Data extracted from a collection:
====
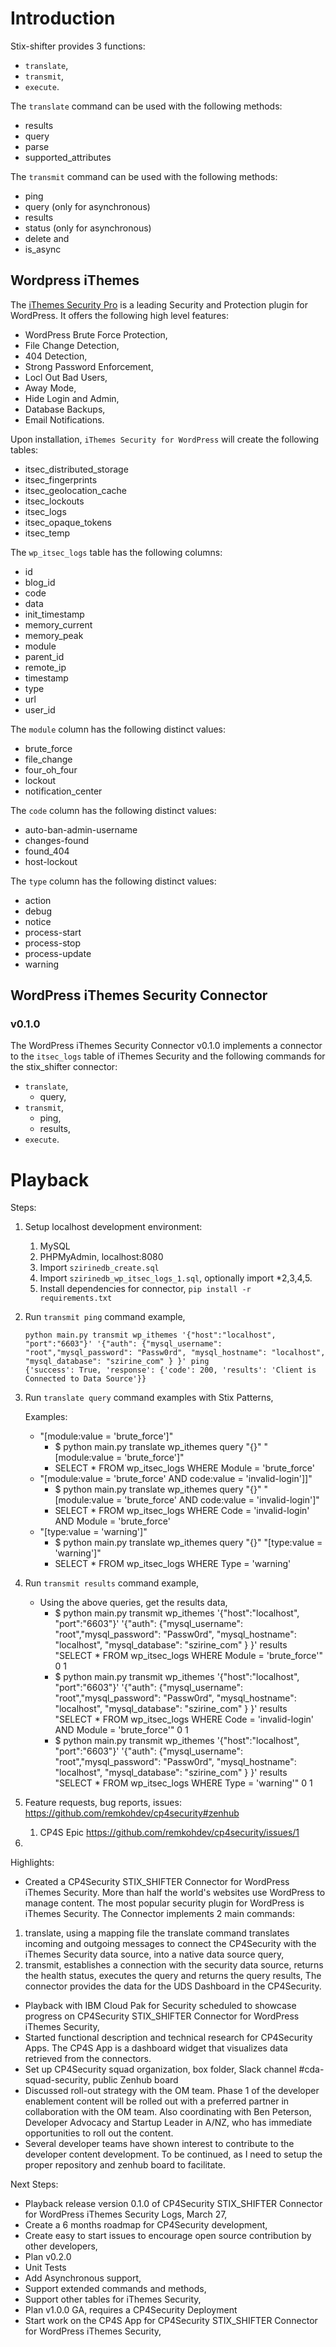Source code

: # Introduction

Stix-shifter provides 3 functions: 
* `translate`,
* `transmit`, 
* `execute`.

The `translate` command can be used with the following methods:
* results
* query
* parse
* supported_attributes

The `transmit` command can be used with the following methods:
* ping
* query (only for asynchronous)
* results
* status (only for asynchronous)
* delete and
* is_async


## Wordpress iThemes

The [iThemes Security Pro](https://ithemes.com/security/) is a leading Security and Protection plugin for WordPress. It offers the following high level features:
* WordPress Brute Force Protection,
* File Change Detection,
* 404 Detection,
* Strong Password Enforcement,
* Locl Out Bad Users,
* Away Mode,
* Hide Login and Admin,
* Database Backups,
* Email Notifications.

Upon installation, `iThemes Security for WordPress` will create the following tables:
* itsec_distributed_storage
* itsec_fingerprints
* itsec_geolocation_cache
* itsec_lockouts
* itsec_logs
* itsec_opaque_tokens
* itsec_temp

The `wp_itsec_logs` table has the following columns:
* id
* blog_id
* code
* data
* init_timestamp
* memory_current
* memory_peak
* module
* parent_id
* remote_ip
* timestamp
* type
* url
* user_id


The `module` column has the following distinct values:
* brute_force
* file_change
* four_oh_four
* lockout
* notification_center

The `code` column has the following distinct values:
* auto-ban-admin-username
* changes-found
* found_404
* host-lockout

The `type` column has the following distinct values:
* action
* debug
* notice
* process-start
* process-stop
* process-update
* warning


## WordPress iThemes Security Connector

### v0.1.0

The WordPress iThemes Security Connector v0.1.0 implements a connector to the `itsec_logs` table of iThemes Security and the following commands for the stix_shifter connector:
* `translate`,
  * query,
* `transmit`, 
  * ping,
  * results,
* `execute`.


# Playback

Steps:
1. Setup localhost development environment:
   1. MySQL
   2. PHPMyAdmin, localhost:8080
   3. Import `szirinedb_create.sql`
   4. Import `szirinedb_wp_itsec_logs_1.sql`, optionally import *2,3,4,5.
   5. Install dependencies for connector, `pip install -r requirements.txt`
2. Run `transmit ping` command example,

	```
	python main.py transmit wp_ithemes '{"host":"localhost", "port":"6603"}' '{"auth": {"mysql_username": "root","mysql_password": "Passw0rd", "mysql_hostname": "localhost", "mysql_database": "szirine_com" } }' ping
	{'success': True, 'response': {'code': 200, 'results': 'Client is Connected to Data Source'}}
	```

3. Run `translate query` command examples with Stix Patterns,

	Examples:
      * "[module:value = 'brute_force']"
        * $ python main.py translate wp_ithemes query "{}" "[module:value = 'brute_force']"
        * SELECT * FROM wp_itsec_logs WHERE Module = 'brute_force'
      * "[module:value = 'brute_force' AND code:value = 'invalid-login']]"
        * $ python main.py translate wp_ithemes query "{}" "[module:value = 'brute_force' AND code:value = 'invalid-login']"
        * SELECT * FROM wp_itsec_logs WHERE Code = 'invalid-login' AND Module = 'brute_force'
      * "[type:value = 'warning']"
        * $ python main.py translate wp_ithemes query "{}" "[type:value = 'warning']"
        * SELECT * FROM wp_itsec_logs WHERE Type = 'warning'

4. Run `transmit results` command example,
   
	* Using the above queries, get the results data,
    	* $ python main.py transmit wp_ithemes '{"host":"localhost", "port":"6603"}' '{"auth": {"mysql_username": "root","mysql_password": "Passw0rd", "mysql_hostname": "localhost", "mysql_database": "szirine_com" } }' results "SELECT * FROM wp_itsec_logs WHERE Module = 'brute_force'" 0 1
    	* $ python main.py transmit wp_ithemes '{"host":"localhost", "port":"6603"}' '{"auth": {"mysql_username": "root","mysql_password": "Passw0rd", "mysql_hostname": "localhost", "mysql_database": "szirine_com" } }' results "SELECT * FROM wp_itsec_logs WHERE Code = 'invalid-login' AND Module = 'brute_force'" 0 1
        * $ python main.py transmit wp_ithemes '{"host":"localhost", "port":"6603"}' '{"auth": {"mysql_username": "root","mysql_password": "Passw0rd", "mysql_hostname": "localhost", "mysql_database": "szirine_com" } }' results "SELECT * FROM wp_itsec_logs WHERE Type = 'warning'" 0 1

5. Feature requests, bug reports, issues: https://github.com/remkohdev/cp4security#zenhub
   1. CP4S Epic https://github.com/remkohdev/cp4security/issues/1
6. 


Highlights: 

* Created a CP4Security STIX_SHIFTER Connector for WordPress iThemes Security. More than half the world's websites use WordPress to manage content. The most popular security plugin for WordPress is iThemes Security. The Connector implements 2 main commands:
1. translate, using a mapping file the translate command translates incoming and outgoing messages to connect the CP4Security with the iThemes Security data source, into a native data source query,
2. transmit, establishes a connection with the security data source, returns the health status, executes the query and returns the query results,
The connector provides the data for the UDS Dashboard in the CP4Security.
* Playback with IBM Cloud Pak for Security scheduled to showcase progress on CP4Security STIX_SHIFTER Connector for WordPress iThemes Security,
* Started functional description and technical research for CP4Security Apps. The CP4S App is a dashboard widget that visualizes data retrieved from the connectors.
* Set up CP4Security squad organization, box folder, Slack channel #cda-squad-security, public Zenhub board
* Discussed roll-out strategy with the OM team. Phase 1 of the developer enablement content will be rolled out with a preferred partner in collaboration with the OM team. Also coordinating with Ben Peterson, Developer Advocacy and Startup Leader in A/NZ, who has immediate opportunities to roll out the content.
* Several developer teams have shown interest to contribute to the developer content development. To be continued, as I need to setup the proper repository and zenhub board to facilitate.


Next Steps:

* Playback release version 0.1.0 of CP4Security STIX_SHIFTER Connector for WordPress iThemes Security Logs, March 27,
* Create a 6 months roadmap for CP4Security development,
* Create easy to start issues to encourage open source contribution by other developers,
* Plan v0.2.0
* Unit Tests
* Add Asynchronous support,
* Support extended commands and methods,
* Support other tables for iThemes Security,
* Plan v1.0.0 GA, requires a CP4Security Deployment
* Start work on the CP4S App for CP4Security STIX_SHIFTER Connector for WordPress iThemes Security,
====
PROBLEM DESCRIPTION: Would you copy every line of the entries in which "used" appears?

RESULT OF THIS EXERCISE:
The `translate` command can be used with the following methods:
The `transmit` command can be used with the following methods:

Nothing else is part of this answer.